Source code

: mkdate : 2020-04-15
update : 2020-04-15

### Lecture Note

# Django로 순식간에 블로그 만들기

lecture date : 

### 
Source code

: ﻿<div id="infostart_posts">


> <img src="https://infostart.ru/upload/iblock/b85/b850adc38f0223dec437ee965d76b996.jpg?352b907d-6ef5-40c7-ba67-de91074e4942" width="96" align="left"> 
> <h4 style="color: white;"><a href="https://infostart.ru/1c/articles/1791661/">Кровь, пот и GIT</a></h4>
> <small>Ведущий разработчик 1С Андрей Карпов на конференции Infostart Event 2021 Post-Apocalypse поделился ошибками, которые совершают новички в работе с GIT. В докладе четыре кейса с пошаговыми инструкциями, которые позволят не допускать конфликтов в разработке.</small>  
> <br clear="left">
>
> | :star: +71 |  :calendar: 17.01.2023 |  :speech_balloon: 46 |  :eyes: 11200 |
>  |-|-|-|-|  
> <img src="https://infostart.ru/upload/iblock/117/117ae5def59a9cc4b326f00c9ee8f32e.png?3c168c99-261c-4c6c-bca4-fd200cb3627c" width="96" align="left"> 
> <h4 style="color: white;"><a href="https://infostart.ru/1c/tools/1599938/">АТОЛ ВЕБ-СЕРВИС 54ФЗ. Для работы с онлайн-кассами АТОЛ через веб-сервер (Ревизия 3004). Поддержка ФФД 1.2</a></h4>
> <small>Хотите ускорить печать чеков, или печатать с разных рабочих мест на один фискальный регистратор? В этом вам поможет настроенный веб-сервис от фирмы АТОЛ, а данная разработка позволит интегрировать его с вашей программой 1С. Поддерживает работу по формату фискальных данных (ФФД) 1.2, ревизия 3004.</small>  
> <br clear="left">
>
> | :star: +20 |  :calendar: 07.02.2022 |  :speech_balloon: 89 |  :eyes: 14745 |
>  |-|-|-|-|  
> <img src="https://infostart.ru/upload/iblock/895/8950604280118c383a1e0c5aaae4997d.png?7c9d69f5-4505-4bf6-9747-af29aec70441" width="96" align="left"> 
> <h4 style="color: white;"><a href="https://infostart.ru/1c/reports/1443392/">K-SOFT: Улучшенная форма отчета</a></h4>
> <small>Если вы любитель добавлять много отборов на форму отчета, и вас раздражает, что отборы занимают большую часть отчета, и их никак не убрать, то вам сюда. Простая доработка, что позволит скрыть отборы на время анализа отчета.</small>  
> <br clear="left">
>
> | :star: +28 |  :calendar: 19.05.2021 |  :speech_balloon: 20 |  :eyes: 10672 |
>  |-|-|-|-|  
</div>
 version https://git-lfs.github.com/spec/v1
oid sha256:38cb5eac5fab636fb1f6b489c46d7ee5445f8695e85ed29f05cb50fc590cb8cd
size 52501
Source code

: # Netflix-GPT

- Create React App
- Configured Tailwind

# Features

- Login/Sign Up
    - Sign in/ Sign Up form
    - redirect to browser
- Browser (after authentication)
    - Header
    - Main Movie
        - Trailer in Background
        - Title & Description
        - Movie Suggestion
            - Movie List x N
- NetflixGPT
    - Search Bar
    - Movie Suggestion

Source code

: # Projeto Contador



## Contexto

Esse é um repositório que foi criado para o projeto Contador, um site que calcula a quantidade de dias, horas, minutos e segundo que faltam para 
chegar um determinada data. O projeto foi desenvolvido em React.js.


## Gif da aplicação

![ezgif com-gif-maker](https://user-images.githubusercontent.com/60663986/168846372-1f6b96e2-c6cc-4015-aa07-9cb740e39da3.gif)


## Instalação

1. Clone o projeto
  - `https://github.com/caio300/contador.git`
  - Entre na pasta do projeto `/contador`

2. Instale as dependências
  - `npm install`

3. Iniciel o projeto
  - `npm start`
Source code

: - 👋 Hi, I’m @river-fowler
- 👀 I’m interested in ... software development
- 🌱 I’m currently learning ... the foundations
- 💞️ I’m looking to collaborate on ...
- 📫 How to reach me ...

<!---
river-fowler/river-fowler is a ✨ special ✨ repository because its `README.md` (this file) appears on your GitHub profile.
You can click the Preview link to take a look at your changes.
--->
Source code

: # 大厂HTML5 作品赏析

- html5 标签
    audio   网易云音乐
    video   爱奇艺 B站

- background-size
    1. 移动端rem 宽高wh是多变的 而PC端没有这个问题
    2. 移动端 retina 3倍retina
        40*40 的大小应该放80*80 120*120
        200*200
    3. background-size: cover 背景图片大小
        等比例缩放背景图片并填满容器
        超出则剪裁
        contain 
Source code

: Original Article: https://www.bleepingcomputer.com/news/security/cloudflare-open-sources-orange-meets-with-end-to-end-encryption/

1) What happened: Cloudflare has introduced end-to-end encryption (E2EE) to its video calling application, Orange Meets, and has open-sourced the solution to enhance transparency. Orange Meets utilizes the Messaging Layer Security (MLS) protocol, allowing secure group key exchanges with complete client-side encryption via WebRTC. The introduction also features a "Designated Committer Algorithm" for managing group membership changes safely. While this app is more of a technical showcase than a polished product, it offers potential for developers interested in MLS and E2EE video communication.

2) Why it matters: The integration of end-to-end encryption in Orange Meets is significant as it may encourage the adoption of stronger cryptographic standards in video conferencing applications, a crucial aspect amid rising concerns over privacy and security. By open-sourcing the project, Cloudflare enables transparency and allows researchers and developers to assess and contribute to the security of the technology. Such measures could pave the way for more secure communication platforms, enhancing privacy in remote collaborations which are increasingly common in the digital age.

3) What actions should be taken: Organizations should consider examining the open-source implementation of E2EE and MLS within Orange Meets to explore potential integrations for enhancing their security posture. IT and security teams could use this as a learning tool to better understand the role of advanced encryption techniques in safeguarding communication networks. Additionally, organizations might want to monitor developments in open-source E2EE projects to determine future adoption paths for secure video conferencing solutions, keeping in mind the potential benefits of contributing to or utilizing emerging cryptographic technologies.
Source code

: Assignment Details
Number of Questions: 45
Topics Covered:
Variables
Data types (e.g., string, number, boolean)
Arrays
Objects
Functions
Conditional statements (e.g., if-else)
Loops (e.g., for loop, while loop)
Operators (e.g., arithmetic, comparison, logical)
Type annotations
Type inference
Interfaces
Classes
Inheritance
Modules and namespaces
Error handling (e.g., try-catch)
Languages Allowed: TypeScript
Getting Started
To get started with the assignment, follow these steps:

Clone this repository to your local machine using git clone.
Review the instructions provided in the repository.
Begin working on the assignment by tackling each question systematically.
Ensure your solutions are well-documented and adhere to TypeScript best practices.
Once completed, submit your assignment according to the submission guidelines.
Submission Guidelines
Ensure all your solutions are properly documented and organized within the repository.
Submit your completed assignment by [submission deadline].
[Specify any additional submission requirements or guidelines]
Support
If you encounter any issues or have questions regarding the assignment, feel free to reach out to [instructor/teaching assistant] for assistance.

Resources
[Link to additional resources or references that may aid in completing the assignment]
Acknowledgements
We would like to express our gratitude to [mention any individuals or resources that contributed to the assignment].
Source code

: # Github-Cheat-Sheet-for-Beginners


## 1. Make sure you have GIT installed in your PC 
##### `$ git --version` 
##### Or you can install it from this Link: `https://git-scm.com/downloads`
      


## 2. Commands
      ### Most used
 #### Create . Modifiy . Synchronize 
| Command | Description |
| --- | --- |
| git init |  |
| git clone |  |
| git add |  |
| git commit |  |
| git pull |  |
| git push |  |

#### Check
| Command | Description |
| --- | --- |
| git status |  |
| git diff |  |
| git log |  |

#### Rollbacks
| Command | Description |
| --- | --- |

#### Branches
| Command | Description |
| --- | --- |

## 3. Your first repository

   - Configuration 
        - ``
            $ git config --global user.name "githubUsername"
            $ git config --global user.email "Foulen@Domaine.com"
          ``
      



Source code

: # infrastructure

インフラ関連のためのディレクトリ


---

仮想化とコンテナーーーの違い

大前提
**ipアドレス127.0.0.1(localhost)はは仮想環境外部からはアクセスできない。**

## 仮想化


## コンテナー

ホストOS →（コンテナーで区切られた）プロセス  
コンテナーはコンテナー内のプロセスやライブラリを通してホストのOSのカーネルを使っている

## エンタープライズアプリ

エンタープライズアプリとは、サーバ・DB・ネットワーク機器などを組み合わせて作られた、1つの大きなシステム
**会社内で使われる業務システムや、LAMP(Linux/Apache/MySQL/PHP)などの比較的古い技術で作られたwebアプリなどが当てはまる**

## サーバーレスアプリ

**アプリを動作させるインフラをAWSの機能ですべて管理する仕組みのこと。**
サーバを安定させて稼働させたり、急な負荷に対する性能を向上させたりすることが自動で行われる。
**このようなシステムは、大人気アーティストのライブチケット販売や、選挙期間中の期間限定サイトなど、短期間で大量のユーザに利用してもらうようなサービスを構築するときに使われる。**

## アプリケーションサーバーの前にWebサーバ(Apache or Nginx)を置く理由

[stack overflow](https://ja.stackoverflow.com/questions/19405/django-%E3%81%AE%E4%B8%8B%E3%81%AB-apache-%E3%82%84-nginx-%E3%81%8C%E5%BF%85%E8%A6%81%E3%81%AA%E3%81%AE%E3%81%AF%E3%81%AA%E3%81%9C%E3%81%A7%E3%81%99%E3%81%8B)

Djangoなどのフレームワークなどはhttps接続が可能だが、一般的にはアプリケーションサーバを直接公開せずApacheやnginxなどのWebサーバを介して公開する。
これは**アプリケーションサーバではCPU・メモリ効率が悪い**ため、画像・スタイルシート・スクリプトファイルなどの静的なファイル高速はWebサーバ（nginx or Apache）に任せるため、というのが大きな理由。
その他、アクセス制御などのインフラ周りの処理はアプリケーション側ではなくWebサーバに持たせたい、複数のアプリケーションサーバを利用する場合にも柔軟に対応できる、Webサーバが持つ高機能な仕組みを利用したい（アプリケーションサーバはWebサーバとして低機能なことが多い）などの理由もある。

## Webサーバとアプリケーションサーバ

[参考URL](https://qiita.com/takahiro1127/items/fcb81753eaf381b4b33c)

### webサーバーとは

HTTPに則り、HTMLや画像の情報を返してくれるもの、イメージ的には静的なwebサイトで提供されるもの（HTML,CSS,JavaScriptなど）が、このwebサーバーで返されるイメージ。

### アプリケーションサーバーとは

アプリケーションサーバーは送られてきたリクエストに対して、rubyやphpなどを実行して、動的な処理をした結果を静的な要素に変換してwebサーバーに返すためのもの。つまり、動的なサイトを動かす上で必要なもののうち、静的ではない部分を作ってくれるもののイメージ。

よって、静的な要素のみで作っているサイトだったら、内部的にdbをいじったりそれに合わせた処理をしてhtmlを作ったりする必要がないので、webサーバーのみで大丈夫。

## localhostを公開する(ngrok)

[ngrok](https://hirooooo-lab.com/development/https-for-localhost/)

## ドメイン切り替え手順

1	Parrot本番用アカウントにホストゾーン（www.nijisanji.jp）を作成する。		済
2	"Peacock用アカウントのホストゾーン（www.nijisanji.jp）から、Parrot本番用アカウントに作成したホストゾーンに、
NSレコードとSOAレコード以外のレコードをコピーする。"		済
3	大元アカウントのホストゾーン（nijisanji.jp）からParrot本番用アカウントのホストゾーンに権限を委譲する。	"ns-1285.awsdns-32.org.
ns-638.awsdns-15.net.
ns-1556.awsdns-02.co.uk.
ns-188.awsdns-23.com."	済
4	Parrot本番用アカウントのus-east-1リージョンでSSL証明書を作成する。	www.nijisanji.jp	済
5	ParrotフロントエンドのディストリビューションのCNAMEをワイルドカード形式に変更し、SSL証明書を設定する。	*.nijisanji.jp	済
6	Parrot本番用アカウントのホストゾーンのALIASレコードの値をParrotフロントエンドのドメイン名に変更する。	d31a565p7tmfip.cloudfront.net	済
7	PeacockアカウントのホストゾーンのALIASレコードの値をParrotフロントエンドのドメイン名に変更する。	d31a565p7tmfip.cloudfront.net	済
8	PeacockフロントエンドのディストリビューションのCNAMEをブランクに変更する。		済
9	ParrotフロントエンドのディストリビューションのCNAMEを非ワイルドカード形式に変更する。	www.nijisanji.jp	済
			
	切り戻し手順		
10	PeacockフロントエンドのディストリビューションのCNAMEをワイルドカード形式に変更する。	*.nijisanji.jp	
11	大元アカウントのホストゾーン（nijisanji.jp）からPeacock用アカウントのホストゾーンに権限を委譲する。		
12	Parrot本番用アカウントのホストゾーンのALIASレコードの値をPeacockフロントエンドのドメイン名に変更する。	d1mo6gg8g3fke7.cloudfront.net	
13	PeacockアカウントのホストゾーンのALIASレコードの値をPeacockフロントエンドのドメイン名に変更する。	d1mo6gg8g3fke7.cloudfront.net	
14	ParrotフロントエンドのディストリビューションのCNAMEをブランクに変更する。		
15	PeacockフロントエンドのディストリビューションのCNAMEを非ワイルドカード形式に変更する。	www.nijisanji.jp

# [YOUR OBJECTIVE]
Copy out all lines of the listing where the word "that" appears.

# [FINAL ANSWER]
[Link to additional resources or references that may aid in completing the assignment]
We would like to express our gratitude to [mention any individuals or resources that contributed to the assignment].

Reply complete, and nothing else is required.